▸ What this task involves
Using the data below, show every line where the word "stappen" occurs.

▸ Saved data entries
• • •
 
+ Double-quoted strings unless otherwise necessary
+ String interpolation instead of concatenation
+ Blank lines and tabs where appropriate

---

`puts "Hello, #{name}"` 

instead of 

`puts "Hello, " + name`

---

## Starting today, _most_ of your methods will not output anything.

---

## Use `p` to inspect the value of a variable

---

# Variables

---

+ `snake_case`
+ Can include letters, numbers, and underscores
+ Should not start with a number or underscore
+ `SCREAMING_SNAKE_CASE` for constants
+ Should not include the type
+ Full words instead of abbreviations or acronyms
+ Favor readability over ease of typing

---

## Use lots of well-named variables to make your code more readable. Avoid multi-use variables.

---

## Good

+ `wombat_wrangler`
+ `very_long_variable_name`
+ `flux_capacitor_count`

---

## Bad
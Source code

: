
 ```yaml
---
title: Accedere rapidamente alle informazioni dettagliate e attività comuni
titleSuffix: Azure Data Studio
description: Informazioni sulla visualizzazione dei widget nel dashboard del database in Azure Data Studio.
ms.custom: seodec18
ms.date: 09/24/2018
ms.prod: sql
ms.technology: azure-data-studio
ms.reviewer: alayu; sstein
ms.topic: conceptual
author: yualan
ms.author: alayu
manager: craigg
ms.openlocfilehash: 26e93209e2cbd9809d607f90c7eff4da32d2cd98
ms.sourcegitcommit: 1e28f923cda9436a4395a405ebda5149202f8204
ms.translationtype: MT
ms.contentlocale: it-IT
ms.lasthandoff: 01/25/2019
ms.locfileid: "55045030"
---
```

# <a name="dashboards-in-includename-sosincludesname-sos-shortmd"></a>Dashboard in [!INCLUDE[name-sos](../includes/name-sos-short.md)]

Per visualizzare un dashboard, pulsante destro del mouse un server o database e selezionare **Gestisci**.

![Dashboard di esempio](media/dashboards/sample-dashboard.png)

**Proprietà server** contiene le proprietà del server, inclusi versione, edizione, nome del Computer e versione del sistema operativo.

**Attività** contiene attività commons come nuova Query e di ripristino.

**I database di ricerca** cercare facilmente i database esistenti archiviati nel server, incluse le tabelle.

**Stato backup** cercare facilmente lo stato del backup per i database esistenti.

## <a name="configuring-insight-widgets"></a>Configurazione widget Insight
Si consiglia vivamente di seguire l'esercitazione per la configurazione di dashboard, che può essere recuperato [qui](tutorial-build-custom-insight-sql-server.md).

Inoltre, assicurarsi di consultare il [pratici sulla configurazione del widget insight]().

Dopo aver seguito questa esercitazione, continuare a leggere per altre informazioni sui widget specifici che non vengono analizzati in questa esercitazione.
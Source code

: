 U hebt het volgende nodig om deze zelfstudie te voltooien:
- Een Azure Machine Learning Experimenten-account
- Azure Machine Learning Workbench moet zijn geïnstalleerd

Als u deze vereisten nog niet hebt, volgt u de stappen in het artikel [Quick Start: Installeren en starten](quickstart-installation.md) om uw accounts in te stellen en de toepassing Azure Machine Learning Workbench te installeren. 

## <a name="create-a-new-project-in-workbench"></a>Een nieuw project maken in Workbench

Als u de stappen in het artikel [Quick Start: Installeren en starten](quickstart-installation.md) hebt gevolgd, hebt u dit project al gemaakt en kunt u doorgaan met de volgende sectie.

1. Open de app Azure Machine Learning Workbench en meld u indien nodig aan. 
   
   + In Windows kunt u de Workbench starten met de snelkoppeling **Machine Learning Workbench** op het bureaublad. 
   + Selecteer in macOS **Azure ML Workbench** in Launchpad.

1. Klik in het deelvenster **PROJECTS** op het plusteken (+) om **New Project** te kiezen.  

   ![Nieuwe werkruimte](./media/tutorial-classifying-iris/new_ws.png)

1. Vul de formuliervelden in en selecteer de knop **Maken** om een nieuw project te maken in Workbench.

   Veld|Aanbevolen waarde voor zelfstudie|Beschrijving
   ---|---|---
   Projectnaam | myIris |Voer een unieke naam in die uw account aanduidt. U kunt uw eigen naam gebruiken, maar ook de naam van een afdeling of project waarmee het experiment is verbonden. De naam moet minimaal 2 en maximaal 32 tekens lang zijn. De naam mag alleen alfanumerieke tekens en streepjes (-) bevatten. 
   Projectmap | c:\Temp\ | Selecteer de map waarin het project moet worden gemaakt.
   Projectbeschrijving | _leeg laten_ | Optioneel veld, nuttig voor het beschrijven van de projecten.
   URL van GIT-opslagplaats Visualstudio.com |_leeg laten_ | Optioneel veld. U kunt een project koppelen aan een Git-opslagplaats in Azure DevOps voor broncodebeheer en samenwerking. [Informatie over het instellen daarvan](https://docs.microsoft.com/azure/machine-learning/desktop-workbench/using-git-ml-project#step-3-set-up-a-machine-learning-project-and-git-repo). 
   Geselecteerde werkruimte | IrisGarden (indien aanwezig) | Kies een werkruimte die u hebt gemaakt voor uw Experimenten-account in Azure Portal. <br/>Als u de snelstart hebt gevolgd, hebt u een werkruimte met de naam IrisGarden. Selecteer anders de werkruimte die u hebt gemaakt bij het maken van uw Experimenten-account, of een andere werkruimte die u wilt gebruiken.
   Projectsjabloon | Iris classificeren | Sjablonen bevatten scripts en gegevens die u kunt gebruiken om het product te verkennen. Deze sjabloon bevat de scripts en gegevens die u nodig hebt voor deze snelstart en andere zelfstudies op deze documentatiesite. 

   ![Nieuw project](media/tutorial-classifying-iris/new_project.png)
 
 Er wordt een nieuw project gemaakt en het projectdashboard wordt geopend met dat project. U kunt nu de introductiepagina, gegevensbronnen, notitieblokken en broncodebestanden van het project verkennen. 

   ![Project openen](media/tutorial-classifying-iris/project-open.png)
• • •
▸ Exercise output
Als u deze vereisten nog niet hebt, volgt u de stappen in het artikel [Quick Start: Installeren en starten](quickstart-installation.md) om uw accounts in te stellen en de toepassing Azure Machine Learning Workbench te installeren. 
Als u de stappen in het artikel [Quick Start: Installeren en starten](quickstart-installation.md) hebt gevolgd, hebt u dit project al gemaakt en kunt u doorgaan met de volgende sectie.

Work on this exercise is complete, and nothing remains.